Murmuró todas las maldiciones que conocía mientras se acercaba a Felicia.
—Volveré enseguida —dijo, dejando que su mano se deslizara de la de Felicia.
Felicia no levantó la mirada, perdida en el ritmo de la música, girando con Levi y riendo con Leo mientras él la animaba. —¡Vale! ¡No tardes mucho! —gritó por encima del hombro.
Los pasos de Atena eran rápidos, su cabeza nadaba ligeramente mientras se dirigía al baño. No estaba del todo segura de por qué su cuerpo se sentía como si estuviera en llamas, por qué su sangre parecía estar hirviendo. ¿Champán? Posiblemente… ni siquiera sabía cuántas copas había bebido. ¿Copas? ¿A quién engañaba? Literalmente había bebido de la botella.
Se salpicó agua en la cara una y otra vez, tratando de calmarse, intentando sacar el fuego de su sistema. Nada funcionaba. Se secó la cara, captó su reflejo en el espejo, y por una fracción de segundo frunció el ceño ante la piel sonrojada, el sudor, el brillo en sus ojos. No estaba tranquila. Ni de lejos.
Y entonces la puerta del baño se abrió.
Adrianna.
Dos tipos detrás de ella. Atena se congeló por un instante, sintiendo los efectos de la droga jugando en los bordes de su mente. Los ojos de Adrianna inmediatamente se fijaron en ella, una sonrisa extendiéndose por su rostro como si hubiera sido pintada allí.
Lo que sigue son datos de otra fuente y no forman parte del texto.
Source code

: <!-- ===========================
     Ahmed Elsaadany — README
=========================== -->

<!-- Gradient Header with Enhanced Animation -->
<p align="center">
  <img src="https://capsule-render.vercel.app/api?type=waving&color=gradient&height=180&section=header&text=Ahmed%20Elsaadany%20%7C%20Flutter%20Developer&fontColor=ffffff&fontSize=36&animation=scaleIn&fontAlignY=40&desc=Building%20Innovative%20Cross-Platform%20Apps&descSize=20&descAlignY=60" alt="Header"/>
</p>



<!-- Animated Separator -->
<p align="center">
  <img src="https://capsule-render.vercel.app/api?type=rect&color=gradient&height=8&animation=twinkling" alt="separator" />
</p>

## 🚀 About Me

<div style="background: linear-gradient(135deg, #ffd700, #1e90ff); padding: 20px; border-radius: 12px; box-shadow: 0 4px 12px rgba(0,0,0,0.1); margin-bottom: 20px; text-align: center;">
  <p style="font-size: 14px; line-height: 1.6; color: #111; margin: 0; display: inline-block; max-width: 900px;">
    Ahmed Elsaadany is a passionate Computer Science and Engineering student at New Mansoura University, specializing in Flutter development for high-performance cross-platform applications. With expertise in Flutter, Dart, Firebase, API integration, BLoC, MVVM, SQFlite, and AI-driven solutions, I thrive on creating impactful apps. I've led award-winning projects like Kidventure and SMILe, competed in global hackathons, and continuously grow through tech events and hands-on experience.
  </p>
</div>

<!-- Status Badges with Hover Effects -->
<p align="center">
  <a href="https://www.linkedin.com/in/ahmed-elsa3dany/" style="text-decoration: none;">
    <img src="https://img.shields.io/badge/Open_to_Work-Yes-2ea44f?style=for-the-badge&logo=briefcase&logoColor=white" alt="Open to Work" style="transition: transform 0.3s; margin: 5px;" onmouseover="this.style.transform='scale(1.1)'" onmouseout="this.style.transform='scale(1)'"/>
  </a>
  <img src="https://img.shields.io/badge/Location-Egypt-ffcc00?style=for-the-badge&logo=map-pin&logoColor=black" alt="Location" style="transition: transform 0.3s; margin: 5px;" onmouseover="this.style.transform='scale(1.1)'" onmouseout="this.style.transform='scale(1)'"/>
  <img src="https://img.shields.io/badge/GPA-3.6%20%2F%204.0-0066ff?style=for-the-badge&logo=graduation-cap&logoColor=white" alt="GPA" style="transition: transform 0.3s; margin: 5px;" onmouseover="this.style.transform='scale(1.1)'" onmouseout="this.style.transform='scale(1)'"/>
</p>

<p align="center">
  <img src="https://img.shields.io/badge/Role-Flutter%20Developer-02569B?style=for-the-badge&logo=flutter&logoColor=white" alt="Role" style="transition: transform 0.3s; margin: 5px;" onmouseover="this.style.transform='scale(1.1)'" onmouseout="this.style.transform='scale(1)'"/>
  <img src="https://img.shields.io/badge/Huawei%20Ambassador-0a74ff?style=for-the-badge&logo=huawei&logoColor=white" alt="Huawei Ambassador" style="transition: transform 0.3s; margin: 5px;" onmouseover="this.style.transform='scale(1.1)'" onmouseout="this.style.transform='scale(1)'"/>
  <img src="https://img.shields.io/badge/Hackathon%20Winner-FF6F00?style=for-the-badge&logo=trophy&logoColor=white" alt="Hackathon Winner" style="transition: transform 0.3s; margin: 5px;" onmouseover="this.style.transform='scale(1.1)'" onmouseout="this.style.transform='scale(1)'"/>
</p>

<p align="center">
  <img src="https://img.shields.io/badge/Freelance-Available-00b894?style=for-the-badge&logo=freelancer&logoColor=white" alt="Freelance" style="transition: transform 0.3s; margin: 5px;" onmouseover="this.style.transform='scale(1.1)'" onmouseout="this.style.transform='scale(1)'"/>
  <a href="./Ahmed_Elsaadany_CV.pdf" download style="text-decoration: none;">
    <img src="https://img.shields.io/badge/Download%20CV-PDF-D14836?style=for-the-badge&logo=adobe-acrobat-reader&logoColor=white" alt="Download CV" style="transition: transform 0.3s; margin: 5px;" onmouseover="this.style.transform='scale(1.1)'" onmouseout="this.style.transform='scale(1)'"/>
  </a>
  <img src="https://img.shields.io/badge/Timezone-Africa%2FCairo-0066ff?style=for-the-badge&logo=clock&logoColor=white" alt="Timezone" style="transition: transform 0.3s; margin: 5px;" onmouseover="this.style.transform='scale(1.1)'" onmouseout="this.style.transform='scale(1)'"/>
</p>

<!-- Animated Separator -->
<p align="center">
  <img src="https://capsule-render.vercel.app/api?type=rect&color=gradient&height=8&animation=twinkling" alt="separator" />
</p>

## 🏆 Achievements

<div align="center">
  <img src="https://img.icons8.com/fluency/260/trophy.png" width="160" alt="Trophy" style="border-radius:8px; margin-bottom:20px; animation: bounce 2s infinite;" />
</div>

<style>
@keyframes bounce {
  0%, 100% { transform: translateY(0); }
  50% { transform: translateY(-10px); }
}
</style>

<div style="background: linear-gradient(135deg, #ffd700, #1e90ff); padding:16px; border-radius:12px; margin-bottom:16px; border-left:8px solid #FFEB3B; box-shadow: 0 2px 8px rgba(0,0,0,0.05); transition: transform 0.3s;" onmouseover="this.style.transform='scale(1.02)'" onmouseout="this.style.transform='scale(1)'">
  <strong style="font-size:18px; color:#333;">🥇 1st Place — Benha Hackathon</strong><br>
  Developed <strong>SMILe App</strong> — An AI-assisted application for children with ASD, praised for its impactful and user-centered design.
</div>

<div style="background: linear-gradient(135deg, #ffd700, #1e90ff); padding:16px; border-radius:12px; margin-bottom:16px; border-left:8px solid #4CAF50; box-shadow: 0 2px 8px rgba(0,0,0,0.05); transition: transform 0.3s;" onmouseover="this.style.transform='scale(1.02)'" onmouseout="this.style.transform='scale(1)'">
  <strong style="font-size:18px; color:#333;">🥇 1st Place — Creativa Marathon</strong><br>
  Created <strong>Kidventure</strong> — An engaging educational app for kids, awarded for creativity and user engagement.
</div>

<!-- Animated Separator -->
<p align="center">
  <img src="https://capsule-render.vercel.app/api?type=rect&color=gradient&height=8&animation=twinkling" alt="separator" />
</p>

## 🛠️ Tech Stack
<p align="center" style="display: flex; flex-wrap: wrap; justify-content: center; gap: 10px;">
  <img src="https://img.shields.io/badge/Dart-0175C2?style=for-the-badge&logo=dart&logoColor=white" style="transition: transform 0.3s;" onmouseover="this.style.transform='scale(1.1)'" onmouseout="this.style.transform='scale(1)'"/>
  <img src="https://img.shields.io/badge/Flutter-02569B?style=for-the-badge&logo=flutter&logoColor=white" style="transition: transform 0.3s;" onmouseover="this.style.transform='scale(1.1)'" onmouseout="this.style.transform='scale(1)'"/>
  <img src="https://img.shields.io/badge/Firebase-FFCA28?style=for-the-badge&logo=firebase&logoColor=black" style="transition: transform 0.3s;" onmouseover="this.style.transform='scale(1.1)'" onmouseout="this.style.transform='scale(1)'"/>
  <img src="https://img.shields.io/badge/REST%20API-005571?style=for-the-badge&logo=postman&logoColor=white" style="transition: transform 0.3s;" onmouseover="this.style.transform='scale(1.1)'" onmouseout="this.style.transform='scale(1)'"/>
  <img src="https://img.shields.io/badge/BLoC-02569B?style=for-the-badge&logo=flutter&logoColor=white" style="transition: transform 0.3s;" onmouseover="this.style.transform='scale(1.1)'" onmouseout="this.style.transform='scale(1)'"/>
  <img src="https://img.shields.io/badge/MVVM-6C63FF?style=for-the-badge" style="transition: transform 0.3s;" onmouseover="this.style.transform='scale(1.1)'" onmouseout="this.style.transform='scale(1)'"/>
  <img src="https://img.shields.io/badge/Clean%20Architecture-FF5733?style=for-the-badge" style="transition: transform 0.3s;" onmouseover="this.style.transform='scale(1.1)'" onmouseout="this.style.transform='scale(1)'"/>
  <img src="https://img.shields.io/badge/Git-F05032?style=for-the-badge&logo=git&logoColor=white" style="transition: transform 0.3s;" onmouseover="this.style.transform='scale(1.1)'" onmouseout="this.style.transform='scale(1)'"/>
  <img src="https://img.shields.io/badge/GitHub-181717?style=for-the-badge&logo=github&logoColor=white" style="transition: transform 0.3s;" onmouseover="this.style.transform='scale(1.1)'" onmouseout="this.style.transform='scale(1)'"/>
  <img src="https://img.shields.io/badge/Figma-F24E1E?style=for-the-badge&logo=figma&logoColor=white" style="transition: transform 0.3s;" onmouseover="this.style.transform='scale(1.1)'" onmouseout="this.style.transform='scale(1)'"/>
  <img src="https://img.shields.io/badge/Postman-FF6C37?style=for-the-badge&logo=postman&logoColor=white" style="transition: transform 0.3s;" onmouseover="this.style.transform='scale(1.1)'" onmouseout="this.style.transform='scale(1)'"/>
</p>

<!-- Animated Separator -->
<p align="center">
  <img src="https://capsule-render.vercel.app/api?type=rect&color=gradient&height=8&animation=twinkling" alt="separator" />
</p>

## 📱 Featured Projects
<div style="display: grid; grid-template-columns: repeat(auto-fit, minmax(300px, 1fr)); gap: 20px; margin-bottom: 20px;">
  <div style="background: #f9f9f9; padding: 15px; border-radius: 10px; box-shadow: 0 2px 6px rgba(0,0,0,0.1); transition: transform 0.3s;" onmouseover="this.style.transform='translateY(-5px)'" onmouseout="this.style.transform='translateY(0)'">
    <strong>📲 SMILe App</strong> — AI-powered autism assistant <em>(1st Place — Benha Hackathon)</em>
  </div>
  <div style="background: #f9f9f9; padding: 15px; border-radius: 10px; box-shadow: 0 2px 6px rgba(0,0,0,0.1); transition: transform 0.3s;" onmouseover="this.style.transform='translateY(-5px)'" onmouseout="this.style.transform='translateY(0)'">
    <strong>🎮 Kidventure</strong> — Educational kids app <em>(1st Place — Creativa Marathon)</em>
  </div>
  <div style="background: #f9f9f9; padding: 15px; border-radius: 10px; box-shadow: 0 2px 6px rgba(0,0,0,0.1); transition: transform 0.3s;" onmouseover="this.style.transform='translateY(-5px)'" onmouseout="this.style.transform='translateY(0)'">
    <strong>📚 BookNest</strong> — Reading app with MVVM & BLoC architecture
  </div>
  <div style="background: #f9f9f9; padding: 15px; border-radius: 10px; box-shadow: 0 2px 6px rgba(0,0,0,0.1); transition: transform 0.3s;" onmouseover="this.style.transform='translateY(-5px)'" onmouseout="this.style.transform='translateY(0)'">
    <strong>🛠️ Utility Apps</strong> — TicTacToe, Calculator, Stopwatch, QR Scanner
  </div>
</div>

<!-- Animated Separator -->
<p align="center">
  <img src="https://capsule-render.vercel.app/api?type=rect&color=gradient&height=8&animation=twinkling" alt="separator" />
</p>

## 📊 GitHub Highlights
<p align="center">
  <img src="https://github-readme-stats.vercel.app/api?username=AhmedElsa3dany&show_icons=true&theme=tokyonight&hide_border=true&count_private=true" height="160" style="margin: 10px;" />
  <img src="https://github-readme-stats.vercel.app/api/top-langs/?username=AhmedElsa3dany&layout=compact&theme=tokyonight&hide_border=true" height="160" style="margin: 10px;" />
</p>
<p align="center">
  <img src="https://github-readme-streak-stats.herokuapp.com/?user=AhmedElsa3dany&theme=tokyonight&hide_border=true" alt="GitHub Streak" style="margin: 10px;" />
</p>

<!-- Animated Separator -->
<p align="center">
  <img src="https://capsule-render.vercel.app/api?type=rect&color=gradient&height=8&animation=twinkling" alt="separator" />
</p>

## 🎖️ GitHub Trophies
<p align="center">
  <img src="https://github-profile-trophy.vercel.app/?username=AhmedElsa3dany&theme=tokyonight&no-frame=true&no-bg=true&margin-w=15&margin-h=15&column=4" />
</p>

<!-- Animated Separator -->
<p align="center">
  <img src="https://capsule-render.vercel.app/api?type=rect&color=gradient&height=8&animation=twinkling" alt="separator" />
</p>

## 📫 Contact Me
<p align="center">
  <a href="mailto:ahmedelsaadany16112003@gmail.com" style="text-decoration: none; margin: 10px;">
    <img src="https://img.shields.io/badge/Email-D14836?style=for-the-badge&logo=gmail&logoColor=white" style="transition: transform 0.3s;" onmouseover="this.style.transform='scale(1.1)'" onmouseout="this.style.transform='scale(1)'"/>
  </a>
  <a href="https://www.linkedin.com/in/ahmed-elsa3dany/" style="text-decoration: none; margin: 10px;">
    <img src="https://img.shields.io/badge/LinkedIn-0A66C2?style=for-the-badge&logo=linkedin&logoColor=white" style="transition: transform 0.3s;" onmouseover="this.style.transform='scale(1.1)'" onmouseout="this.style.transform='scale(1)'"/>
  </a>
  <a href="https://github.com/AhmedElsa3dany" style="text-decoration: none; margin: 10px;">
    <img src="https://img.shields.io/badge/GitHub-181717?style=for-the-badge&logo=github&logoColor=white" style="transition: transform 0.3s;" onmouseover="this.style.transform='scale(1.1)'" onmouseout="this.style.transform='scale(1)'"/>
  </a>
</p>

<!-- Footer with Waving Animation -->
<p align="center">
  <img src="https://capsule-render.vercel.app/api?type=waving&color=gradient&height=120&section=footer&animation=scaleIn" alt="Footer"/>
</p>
—Vaya, vaya —dijo Adrianna, con voz ligera, burlona, peligrosa—. Si no es otra que la princesita del pelo blanco. No esperaba verte escondida en el baño. Pensé que estarías bailando como todos los demás… ¿o quizás la música es demasiado para ti?
Atena parpadeó, sintiendo que su cabeza nadaba ligeramente. Calor, sangre, humedad, todo estaba enredado en el fondo de su mente, pero su voz permaneció baja, firme, afilada como una navaja.
—No me estoy escondiendo —dijo lentamente, dejando que cada palabra aterrizara—. Solo… tomando un momento. A diferencia de algunas personas, no necesito montar un espectáculo para sentirme importante.
La sonrisa de Adrianna vaciló ligeramente, sus ojos entrecerrados. —¿Oh? ¿Te refieres a ese pequeño numerito en la cafetería? Todos lo recuerdan todavía, por cierto.
Atena dejó que una pequeña y fría sonrisa curvara sus labios. —Estoy segura de que sí. Pero odiaría recordarte que algunas lecciones… son inolvidables por una razón.